Source data
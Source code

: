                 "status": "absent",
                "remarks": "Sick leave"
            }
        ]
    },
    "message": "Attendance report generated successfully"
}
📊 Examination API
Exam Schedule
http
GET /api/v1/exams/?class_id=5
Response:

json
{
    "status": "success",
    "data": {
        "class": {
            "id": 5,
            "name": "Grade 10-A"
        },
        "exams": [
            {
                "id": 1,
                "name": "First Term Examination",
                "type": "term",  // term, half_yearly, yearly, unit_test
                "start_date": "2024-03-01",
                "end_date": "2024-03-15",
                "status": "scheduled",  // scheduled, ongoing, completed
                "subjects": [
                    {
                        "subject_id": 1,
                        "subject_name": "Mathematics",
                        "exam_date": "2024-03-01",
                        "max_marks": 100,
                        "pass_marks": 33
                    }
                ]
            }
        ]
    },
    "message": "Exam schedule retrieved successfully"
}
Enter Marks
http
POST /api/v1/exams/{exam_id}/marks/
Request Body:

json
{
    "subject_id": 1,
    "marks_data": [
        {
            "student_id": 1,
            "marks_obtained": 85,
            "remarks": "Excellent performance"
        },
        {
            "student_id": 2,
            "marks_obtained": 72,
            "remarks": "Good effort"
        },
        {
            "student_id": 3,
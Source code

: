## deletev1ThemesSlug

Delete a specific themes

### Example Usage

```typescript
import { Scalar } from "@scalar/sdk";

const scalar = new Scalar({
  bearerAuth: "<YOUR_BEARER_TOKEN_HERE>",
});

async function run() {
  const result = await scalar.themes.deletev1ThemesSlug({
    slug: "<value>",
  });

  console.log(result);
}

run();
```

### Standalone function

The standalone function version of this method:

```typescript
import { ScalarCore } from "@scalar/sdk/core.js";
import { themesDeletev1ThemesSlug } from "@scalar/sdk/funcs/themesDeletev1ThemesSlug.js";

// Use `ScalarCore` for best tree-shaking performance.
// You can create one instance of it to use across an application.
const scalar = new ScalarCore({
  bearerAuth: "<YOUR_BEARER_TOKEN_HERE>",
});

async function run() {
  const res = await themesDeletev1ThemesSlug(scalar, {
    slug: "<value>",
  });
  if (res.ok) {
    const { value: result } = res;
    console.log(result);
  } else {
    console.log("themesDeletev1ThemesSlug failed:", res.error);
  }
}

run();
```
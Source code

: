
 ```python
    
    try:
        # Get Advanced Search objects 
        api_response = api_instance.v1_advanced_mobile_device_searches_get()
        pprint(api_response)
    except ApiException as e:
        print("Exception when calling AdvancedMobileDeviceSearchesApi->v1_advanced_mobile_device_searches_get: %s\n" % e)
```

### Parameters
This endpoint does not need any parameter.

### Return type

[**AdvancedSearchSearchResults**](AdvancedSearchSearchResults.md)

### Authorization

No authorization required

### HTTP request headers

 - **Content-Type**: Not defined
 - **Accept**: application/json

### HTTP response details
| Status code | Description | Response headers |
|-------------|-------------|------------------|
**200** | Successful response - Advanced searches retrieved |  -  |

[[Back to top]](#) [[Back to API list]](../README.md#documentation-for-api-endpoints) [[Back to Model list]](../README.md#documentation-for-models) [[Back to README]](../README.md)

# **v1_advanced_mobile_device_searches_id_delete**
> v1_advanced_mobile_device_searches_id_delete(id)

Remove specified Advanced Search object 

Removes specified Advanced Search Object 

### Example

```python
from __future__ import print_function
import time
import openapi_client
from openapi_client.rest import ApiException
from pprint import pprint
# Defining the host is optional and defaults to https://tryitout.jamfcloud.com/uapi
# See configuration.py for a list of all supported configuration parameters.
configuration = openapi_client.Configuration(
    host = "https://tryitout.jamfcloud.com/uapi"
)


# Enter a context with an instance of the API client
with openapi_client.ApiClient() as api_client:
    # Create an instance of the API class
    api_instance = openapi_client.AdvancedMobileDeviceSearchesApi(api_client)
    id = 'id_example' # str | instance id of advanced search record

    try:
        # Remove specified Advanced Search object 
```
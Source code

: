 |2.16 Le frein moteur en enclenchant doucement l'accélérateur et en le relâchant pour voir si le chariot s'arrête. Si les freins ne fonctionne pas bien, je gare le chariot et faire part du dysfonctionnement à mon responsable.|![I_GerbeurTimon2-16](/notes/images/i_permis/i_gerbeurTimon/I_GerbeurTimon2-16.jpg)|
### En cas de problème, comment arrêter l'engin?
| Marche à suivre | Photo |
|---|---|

Exercise directions
Write each entry out again. Do not change a word.

Solved exercise
Source code

:                 "status": "absent",
                "remarks": "Sick leave"
            }
        ]
    },
    "message": "Attendance report generated successfully"
}
📊 Examination API
Exam Schedule
http
GET /api/v1/exams/?class_id=5
Response:

json
{
    "status": "success",
    "data": {
        "class": {
            "id": 5,
            "name": "Grade 10-A"
        },
        "exams": [
            {
                "id": 1,
                "name": "First Term Examination",
                "type": "term",  // term, half_yearly, yearly, unit_test
                "start_date": "2024-03-01",
                "end_date": "2024-03-15",
                "status": "scheduled",  // scheduled, ongoing, completed
                "subjects": [
                    {
                        "subject_id": 1,
                        "subject_name": "Mathematics",
                        "exam_date": "2024-03-01",
                        "max_marks": 100,
                        "pass_marks": 33
                    }
                ]
            }
        ]
    },
    "message": "Exam schedule retrieved successfully"
}
Enter Marks
http
POST /api/v1/exams/{exam_id}/marks/
Request Body:

json
{
    "subject_id": 1,
    "marks_data": [
        {
            "student_id": 1,
            "marks_obtained": 85,
            "remarks": "Excellent performance"
        },
        {
            "student_id": 2,
            "marks_obtained": 72,
            "remarks": "Good effort"
        },
        {
            "student_id": 3,
Source code

:## deletev1ThemesSlug

Delete a specific themes

### Example Usage

```typescript
import { Scalar } from "@scalar/sdk";

const scalar = new Scalar({
  bearerAuth: "<YOUR_BEARER_TOKEN_HERE>",
});

async function run() {
  const result = await scalar.themes.deletev1ThemesSlug({
    slug: "<value>",
  });

  console.log(result);
}

run();
```

### Standalone function

The standalone function version of this method:

```typescript
import { ScalarCore } from "@scalar/sdk/core.js";
import { themesDeletev1ThemesSlug } from "@scalar/sdk/funcs/themesDeletev1ThemesSlug.js";

// Use `ScalarCore` for best tree-shaking performance.
// You can create one instance of it to use across an application.
const scalar = new ScalarCore({
  bearerAuth: "<YOUR_BEARER_TOKEN_HERE>",
});

async function run() {
  const res = await themesDeletev1ThemesSlug(scalar, {
    slug: "<value>",
  });
  if (res.ok) {
    const { value: result } = res;
    console.log(result);
  } else {
    console.log("themesDeletev1ThemesSlug failed:", res.error);
  }
}

run();
```
Source code

:
 ```python
    
    try:
        # Get Advanced Search objects 
        api_response = api_instance.v1_advanced_mobile_device_searches_get()
        pprint(api_response)
    except ApiException as e:
        print("Exception when calling AdvancedMobileDeviceSearchesApi->v1_advanced_mobile_device_searches_get: %s\n" % e)
```

### Parameters
This endpoint does not need any parameter.

### Return type

[**AdvancedSearchSearchResults**](AdvancedSearchSearchResults.md)

### Authorization

No authorization required

### HTTP request headers

 - **Content-Type**: Not defined
 - **Accept**: application/json

### HTTP response details
| Status code | Description | Response headers |
|-------------|-------------|------------------|
**200** | Successful response - Advanced searches retrieved |  -  |

[[Back to top]](#) [[Back to API list]](../README.md#documentation-for-api-endpoints) [[Back to Model list]](../README.md#documentation-for-models) [[Back to README]](../README.md)

# **v1_advanced_mobile_device_searches_id_delete**
> v1_advanced_mobile_device_searches_id_delete(id)

Remove specified Advanced Search object 

Removes specified Advanced Search Object 

### Example

```python
from __future__ import print_function
import time
import openapi_client
from openapi_client.rest import ApiException
from pprint import pprint
# Defining the host is optional and defaults to https://tryitout.jamfcloud.com/uapi
# See configuration.py for a list of all supported configuration parameters.
configuration = openapi_client.Configuration(
    host = "https://tryitout.jamfcloud.com/uapi"
)


# Enter a context with an instance of the API client
with openapi_client.ApiClient() as api_client:
    # Create an instance of the API class
    api_instance = openapi_client.AdvancedMobileDeviceSearchesApi(api_client)
    id = 'id_example' # str | instance id of advanced search record

    try:
        # Remove specified Advanced Search object 
```
Source code

: |2.16 Le frein moteur en enclenchant doucement l'accélérateur et en le relâchant pour voir si le chariot s'arrête. Si les freins ne fonctionne pas bien, je gare le chariot et faire part du dysfonctionnement à mon responsable.|![I_GerbeurTimon2-16](/notes/images/i_permis/i_gerbeurTimon/I_GerbeurTimon2-16.jpg)|
### En cas de problème, comment arrêter l'engin?
| Marche à suivre | Photo |
|---|---|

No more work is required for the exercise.